Study Guide

The Three Musketeers Tone

By Alexandre Dumas



Lots of nightmarish events happen in The Three Musketeers. Several people are killed, including our hero’s true love. The people of La Rochelle are starving to death. The Queen is stuck in a loveless marriage and is being hounded by a guy she rejected. On the face of it, the subject matter of The Three Musketeers isn’t exactly Saturday morning cartoon material.

Yet Dumas brings an incredibly lighthearted touch to the story, milking every comedic moment and rapidly glossing over the loss of human life. Everything is a fun adventure to our heroes, who quite willingly risk their lives over issues as trivial as a funny-looking horse:

This time there could be no doubt; D’Artagnan was really insulted. […] Unfortunately, as he advanced, his anger increased at every step; and instead of the proper and lofty speech he had prepared as a prelude to his challenge, he found nothing at the tip of his tongue but a gross personality, which he accompanied with a furious gesture.

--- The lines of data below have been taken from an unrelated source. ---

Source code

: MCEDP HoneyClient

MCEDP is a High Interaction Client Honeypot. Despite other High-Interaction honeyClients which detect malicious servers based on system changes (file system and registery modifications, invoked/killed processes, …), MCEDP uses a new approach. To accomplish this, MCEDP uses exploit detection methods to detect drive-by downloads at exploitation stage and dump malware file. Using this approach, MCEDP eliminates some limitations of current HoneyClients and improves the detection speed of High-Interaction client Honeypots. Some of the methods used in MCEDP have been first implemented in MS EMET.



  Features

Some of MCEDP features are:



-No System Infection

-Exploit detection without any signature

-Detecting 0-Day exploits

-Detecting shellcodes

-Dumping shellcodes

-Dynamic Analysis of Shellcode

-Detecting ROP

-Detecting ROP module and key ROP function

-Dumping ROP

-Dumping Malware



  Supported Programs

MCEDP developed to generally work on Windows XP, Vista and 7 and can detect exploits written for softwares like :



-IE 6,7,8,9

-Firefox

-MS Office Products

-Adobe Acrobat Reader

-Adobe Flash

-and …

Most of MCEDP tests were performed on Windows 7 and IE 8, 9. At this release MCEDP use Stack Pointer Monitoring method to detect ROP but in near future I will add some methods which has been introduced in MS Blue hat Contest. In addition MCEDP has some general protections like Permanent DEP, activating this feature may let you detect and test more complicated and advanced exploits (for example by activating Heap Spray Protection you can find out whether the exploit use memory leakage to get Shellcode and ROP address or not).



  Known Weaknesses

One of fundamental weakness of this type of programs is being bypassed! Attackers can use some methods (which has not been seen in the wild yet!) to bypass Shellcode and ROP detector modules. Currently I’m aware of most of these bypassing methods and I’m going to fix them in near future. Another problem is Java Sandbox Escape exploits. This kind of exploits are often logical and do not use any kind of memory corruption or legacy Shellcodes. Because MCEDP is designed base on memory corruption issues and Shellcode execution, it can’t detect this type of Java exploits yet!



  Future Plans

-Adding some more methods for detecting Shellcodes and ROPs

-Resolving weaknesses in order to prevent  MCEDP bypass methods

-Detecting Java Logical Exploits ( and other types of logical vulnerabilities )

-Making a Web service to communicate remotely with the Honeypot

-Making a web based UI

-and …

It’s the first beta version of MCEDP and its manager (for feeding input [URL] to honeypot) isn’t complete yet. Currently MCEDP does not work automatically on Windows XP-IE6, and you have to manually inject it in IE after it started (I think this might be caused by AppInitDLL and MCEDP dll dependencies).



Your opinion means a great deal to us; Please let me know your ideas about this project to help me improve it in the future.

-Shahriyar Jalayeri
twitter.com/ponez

"I say, sir, you sir, who are hiding yourself behind that shutter--yes, you, sir, tell me what you are laughing at, and we will laugh together!"

The gentleman raised his eyes slowly from the nag to his cavalier, as if he required some time to ascertain whether it could be to him that such strange reproaches were addressed; then, when he could not possibly entertain any doubt of the matter, his eyebrows slightly bent, and with an accent of irony and insolence impossible to be described, he replied to D’Artagnan, "I was not speaking to you, sir."

"But I am speaking to you!" replied the young man, additionally exasperated with this mixture of insolence and good manners, of politeness and scorn. (1.14 – 1.17)

Yes. This scene is basically a precursor to Taxi Driver's "Are you talkin' to me?" scene. Except that it's motivated by some dude laughing at a hideous yellow horse... instead of one cabbie's dangerous mixture of sociopathy and PTSD.